(Beginning of Records provided)
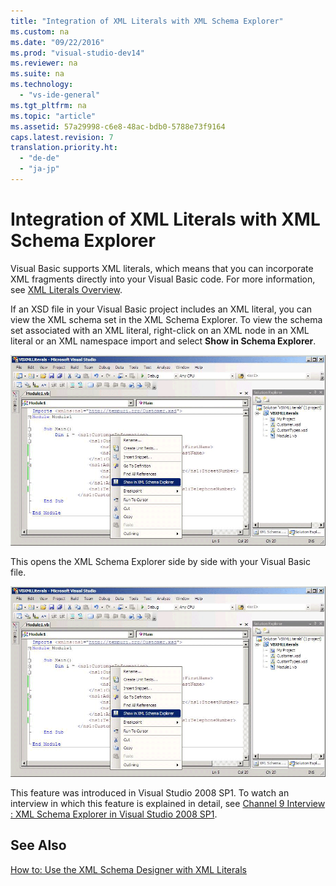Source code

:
 ```yaml
---
title: "Integration of XML Literals with XML Schema Explorer"
ms.custom: na
ms.date: "09/22/2016"
ms.prod: "visual-studio-dev14"
ms.reviewer: na
ms.suite: na
ms.technology: 
  - "vs-ide-general"
ms.tgt_pltfrm: na
ms.topic: "article"
ms.assetid: 57a29998-c6e8-48ac-bdb0-5788e73f9164
caps.latest.revision: 7
translation.priority.ht: 
  - "de-de"
  - "ja-jp"
---
```

# Integration of XML Literals with XML Schema Explorer
Visual Basic supports XML literals, which means that you can incorporate XML fragments directly into your Visual Basic code. For more information, see [XML Literals Overview](http://go.microsoft.com/fwlink/?LinkId=140325).  
  
 If an XSD file in your Visual Basic project includes an XML literal, you can view the XML schema set in the XML Schema Explorer. To view the schema set associated with an XML literal, right-click on an XML node in an XML literal or an XML namespace import and select **Show in Schema Explorer**.  
  
 ![Visual Basic XML Literals; XML Schema Explorer](../vs140/media/vbxmlliteralswithxmlschemaexplorer1.gif "VBXMLLiteralsWithXMLSchemaExplorer1")  
  
 This opens the XML Schema Explorer side by side with your Visual Basic file.  
  
 ![Visual Basic XML Literals; XML Schema Explorer](../vs140/media/vbxmlliteralswithxmlschemaexplorer2.gif "VBXMLLiteralsWithXMLSchemaExplorer2")  
  
 This feature was introduced in Visual Studio 2008 SP1. To watch an interview in which this feature is explained in detail, see [Channel 9 Interview : XML Schema Explorer in Visual Studio 2008 SP1](http://go.microsoft.com/fwlink/?LinkId=140183).  
  
## See Also  
 [How to: Use the XML Schema Designer with XML Literals](../vs140/how-to--use-the-xml-schema-designer-with-xml-literals.md)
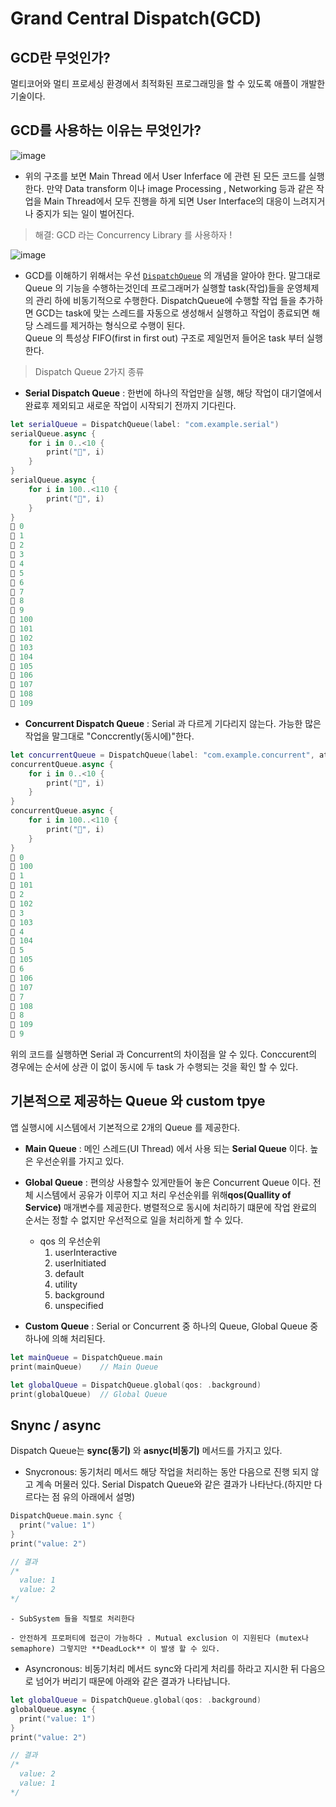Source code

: # Grand Central Dispatch(GCD)

## GCD란 무엇인가?

멀티코어와 멀티 프로세싱 환경에서 최적화된 프로그래밍을 할 수 있도록 애플이 개발한 기술이다.

## GCD를 사용하는 이유는 무엇인가?

![image](https://user-images.githubusercontent.com/33486820/53392383-8c3e6b00-39dc-11e9-9c10-4b6435284fdb.png)

- 위의 구조를 보면 Main Thread 에서 User Inferface 에 관련 된 모든 코드를 실행한다. 만약 Data transform 이나 image Processing , Networking 등과 같은 작업을 Main Thread에서 모두 진행을 하게 되면 User Interface의 대응이 느려지거나 중지가 되는 일이 벌어진다.

> 해결: GCD 라는 Concurrency Library 를 사용하자 !

![image](https://user-images.githubusercontent.com/33486820/53392301-58fbdc00-39dc-11e9-8925-ab66e3c82124.png)

- GCD를 이해하기 위해서는 우선 [`DispatchQueue`](https://developer.apple.com/documentation/dispatch) 의 개념을 알아야 한다. 말그대로 Queue 의 기능을 수행하는것인데 프로그래머가 실행할 task(작업)들을 운영체제의 관리 하에 비동기적으로 수행한다.
DispatchQueue에 수행할 작업 들을 추가하면 GCD는 task에 맞는 스레드를 자동으로 생성해서 실행하고 작업이 종료되면 해당 스레드를 제거하는 형식으로 수행이 된다.<br> Queue 의 특성상 FIFO(first in first out) 구조로 제일먼저 들어온 task 부터 실행한다.

> Dispatch Queue 2가지 종류

- **Serial Dispatch Queue** : 한번에 하나의 작업만을 실행, 해당 작업이 대기열에서 완료후 제외되고 새로운 작업이 시작되기 전까지 기다린다. 

```swift
let serialQueue = DispatchQueue(label: "com.example.serial")
serialQueue.async {
    for i in 0..<10 {
        print("🍏", i)
    }
}
serialQueue.async {
    for i in 100..<110 {
        print("🍎", i)
    }
}
🍏 0
🍏 1
🍏 2
🍏 3
🍏 4
🍏 5
🍏 6
🍏 7
🍏 8
🍏 9
🍎 100
🍎 101
🍎 102
🍎 103
🍎 104
🍎 105
🍎 106
🍎 107
🍎 108
🍎 109
```

- **Concurrent Dispatch Queue** : Serial 과 다르게 기다리지 않는다. 가능한 많은 작업을 말그대로 "Conccrently(동시에)"한다.

```swift
let concurrentQueue = DispatchQueue(label: "com.example.concurrent", attributes: .concurrent)
concurrentQueue.async {
    for i in 0..<10 {
        print("🍏", i)
    }
}
concurrentQueue.async {
    for i in 100..<110 {
        print("🍎", i)
    }
}
🍏 0
🍎 100
🍏 1
🍎 101
🍏 2
🍎 102
🍏 3
🍎 103
🍏 4
🍎 104
🍏 5
🍎 105
🍏 6
🍎 106
🍎 107
🍏 7
🍎 108
🍏 8
🍎 109
🍏 9
```

위의 코드를 실행하면 Serial 과 Concurrent의 차이점을 알 수 있다. Conccurent의 경우에는 순서에 상관 이 없이 동시에  두 task 가 수행되는 것을 확인 할 수 있다.

## 기본적으로 제공하는 Queue 와 custom tpye

앱 실행시에 시스템에서 기본적으로 2개의 Queue 를 제공한다.

- **Main Queue** : 메인 스레드(UI Thread) 에서 사용 되는 **Serial Queue** 이다. 높은 우선순위를 가지고 있다.

- **Global Queue** : 편의상 사용할수 있게만들어 놓은 Concurrent Queue 이다. 전체 시스템에서 공유가 이루어 지고 처리 우선순위를 위해**qos(Quallity of Service)** 매개변수를 제공한다. 병렬적으로 동시에 처리하기 떄문에 작업 완료의 순서는 정할 수 없지만 우선적으로 일을 처리하게 할 수 있다.
	- qos 의 우선순위
    	1. userInteractive
        2. userInitiated
        3. default
        4. utility
        5. background
        6. unspecified
   
- **Custom Queue** : Serial or Concurrent 중 하나의 Queue, Global Queue 중 하나에 의해 처리된다.
   
```swift
let mainQueue = DispatchQueue.main
print(mainQueue)	// Main Queue

let globalQueue = DispatchQueue.global(qos: .background)
print(globalQueue)	// Global Queue
```

## Snync / async

Dispatch Queue는 **sync(동기)** 와 **asnyc(비동기)** 메서드를 가지고 있다. 

- Snycronous: 동기처리 메서드
해당 작업을 처리하는 동안 다음으로 진행 되지 않고 계속 머물러 있다. Serial Dispatch Queue와 같은 결과가 나타난다.(하지만 다르다는 점 유의 아래에서 설명)

```swift
DispatchQueue.main.sync {
  print("value: 1")
}
print("value: 2")

// 결과
/*
  value: 1
  value: 2
*/
```

	- SubSystem 들을 직렬로 처리한다
    
    - 안전하게 프로퍼티에 접근이 가능하다 . Mutual exclusion 이 지원된다 (mutex나 semaphore) 그렇지만 **DeadLock** 이 발생 할 수 있다.
    

- Asyncronous: 비동기처리 메서드
sync와 다리게 처리를 하라고 지시한 뒤 다음으로 넘어가 버리기 때문에 아래와 같은 결과가 나타납니다.

```swift
let globalQueue = DispatchQueue.global(qos: .background)
globalQueue.async {
  print("value: 1")
}
print("value: 2")

// 결과
/*
  value: 2
  value: 1
*/
```








    
    






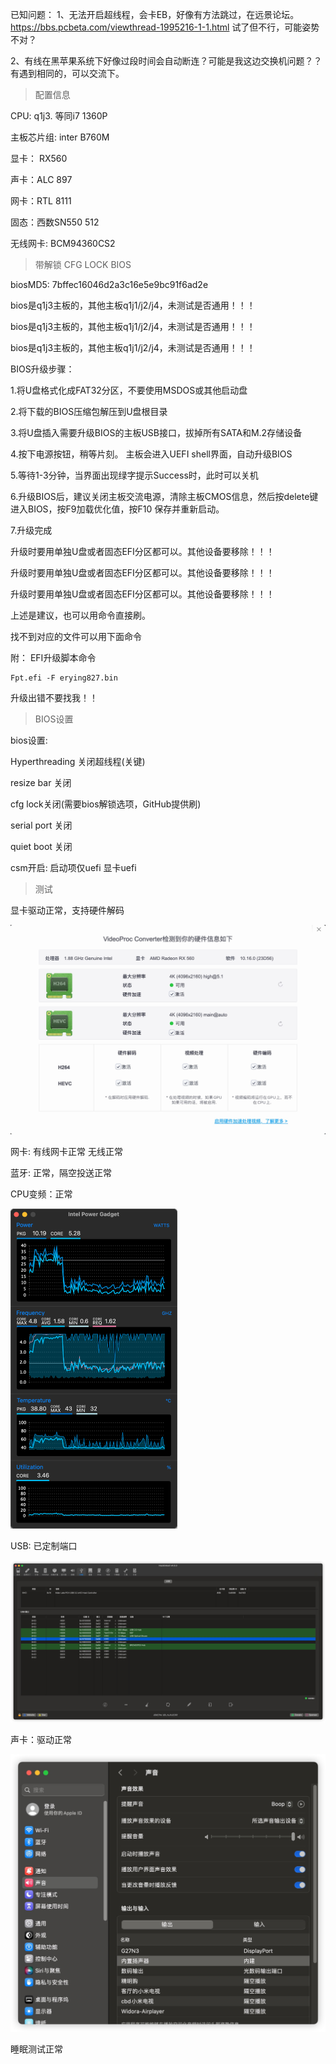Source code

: 已知问题： 
1、无法开启超线程，会卡EB，好像有方法跳过，在远景论坛。https://bbs.pcbeta.com/viewthread-1995216-1-1.html   试了但不行，可能姿势不对？

2、有线在黑苹果系统下好像过段时间会自动断连？可能是我这边交换机问题？？有遇到相同的，可以交流下。
> 配置信息

CPU: q1j3. 等同i7 1360P

主板芯片组: inter B760M 

显卡： RX560

声卡：ALC 897

网卡：RTL 8111

固态：西数SN550 512

无线网卡: BCM94360CS2 


> 带解锁 CFG LOCK BIOS

biosMD5: 7bffec16046d2a3c16e5e9bc91f6ad2e

bios是q1j3主板的，其他主板q1j1/j2/j4，未测试是否通用！！！

bios是q1j3主板的，其他主板q1j1/j2/j4，未测试是否通用！！！

bios是q1j3主板的，其他主板q1j1/j2/j4，未测试是否通用！！！


BIOS升级步骤：

1.将U盘格式化成FAT32分区，不要使用MSDOS或其他启动盘

2.将下载的BIOS压缩包解压到U盘根目录

3.将U盘插入需要升级BIOS的主板USB接口，拔掉所有SATA和M.2存储设备

4.按下电源按钮，稍等片刻。 主板会进入UEFI shell界面，自动升级BIOS

5.等待1-3分钟，当界面出现绿字提示Success时，此时可以关机

6.升级BIOS后，建议关闭主板交流电源，清除主板CMOS信息，然后按delete键进入BIOS，按F9加载优化值，按F10 保存并重新启动。

7.升级完成



升级时要用单独U盘或者固态EFI分区都可以。其他设备要移除！！！

升级时要用单独U盘或者固态EFI分区都可以。其他设备要移除！！！

升级时要用单独U盘或者固态EFI分区都可以。其他设备要移除！！！

上述是建议，也可以用命令直接刷。



找不到对应的文件可以用下面命令

附： EFI升级脚本命令

```
Fpt.efi -F erying827.bin
```





升级出错不要找我！！



> BIOS设置

bios设置:

Hyperthreading 关闭超线程(关键)

resize  bar 关闭

cfg lock关闭(需要bios解锁选项，GitHub提供刷)

serial port  关闭

quiet boot 关闭

csm开启:  启动项仅uefi 显卡uefi 



> 测试

显卡驱动正常，支持硬件解码

<img src="./image/GPU.jpg" alt="CPU" style="zoom:50%;" />

网卡: 有线网卡正常 无线正常

蓝牙: 正常，隔空投送正常

CPU变频：正常





<img src="./image/CPU.png" alt="CPU" style="zoom:50%;" />

USB: 已定制端口

<img src="./image/usb.jpg" alt="CPU" style="zoom:50%;" />



声卡：驱动正常

<img src="./image/voice.jpg" alt="CPU" style="zoom:50%;" />

睡眠测试正常
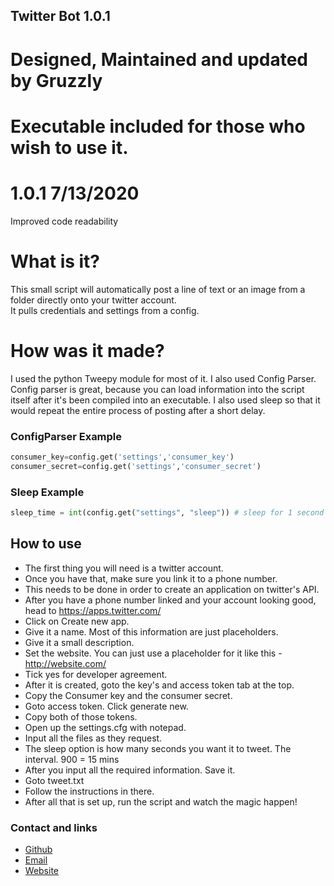 ## Twitter Bot 1.0.1
# Designed, Maintained and updated by Gruzzly
# Executable included for those who wish to use it.

# 1.0.1 7/13/2020
Improved code readability

# What is it?
This small script will automatically post a line of text or an image from a folder directly onto your twitter account.<br/>
It pulls credentials and settings from a config.

# How was it made?
I used the python Tweepy module for most of it. I also used Config Parser. Config parser is great, because you can load information into the script itself after it's been compiled into an executable. I also used sleep so that it would repeat the entire process of posting after a short delay.

### ConfigParser Example
```python
consumer_key=config.get('settings','consumer_key')
consumer_secret=config.get('settings','consumer_secret')
```
### Sleep Example
```python
sleep_time = int(config.get("settings", "sleep")) # sleep for 1 second by default
```
## How to use

- The first thing you will need is a twitter account.
- Once you have that, make sure you link it to a phone number.
- This needs to be done in order to create an application on twitter's API.
- After you have a phone number linked and your account looking good, head to https://apps.twitter.com/
- Click on Create new app.
- Give it a name. Most of this information are just placeholders.
- Give it a small description.
- Set the website. You can just use a placeholder for it like this - http://website.com/
- Tick yes for developer agreement.
- After it is created, goto the key's and access token tab at the top.
- Copy the Consumer key and the consumer secret.
- Goto access token. Click generate new.
- Copy both of those tokens.
- Open up the settings.cfg with notepad.
- Input all the files as they request.
- The sleep option is how many seconds you want it to tweet. The interval. 900 = 15 mins
- After you input all the required information. Save it.
- Goto tweet.txt
- Follow the instructions in there.
- After all that is set up, run the script and watch the magic happen!






### Contact and links
- [Github](https://github.com/Gruzzly-bear)
- [Email](mailto:MB.Bowen@outlook.com?subject=Hey%20There!)
- [Website](https://gruzzly.co)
(End of Records provided)
Up to and including the line with "If an XSD file", copy the data above from its first line. Skip pictures.

Solved exercise →
Source code

:
 ```yaml
---
title: "Integration of XML Literals with XML Schema Explorer"
ms.custom: na
ms.date: "09/22/2016"
ms.prod: "visual-studio-dev14"
ms.reviewer: na
ms.suite: na
ms.technology: 
  - "vs-ide-general"
ms.tgt_pltfrm: na
ms.topic: "article"
ms.assetid: 57a29998-c6e8-48ac-bdb0-5788e73f9164
caps.latest.revision: 7
translation.priority.ht: 
  - "de-de"
  - "ja-jp"
---
```

# Integration of XML Literals with XML Schema Explorer
Visual Basic supports XML literals, which means that you can incorporate XML fragments directly into your Visual Basic code. For more information, see [XML Literals Overview](http://go.microsoft.com/fwlink/?LinkId=140325).  
  
 If an XSD file in your Visual Basic project includes an XML literal, you can view the XML schema set in the XML Schema Explorer. To view the schema set associated with an XML literal, right-click on an XML node in an XML literal or an XML namespace import and select **Show in Schema Explorer**.  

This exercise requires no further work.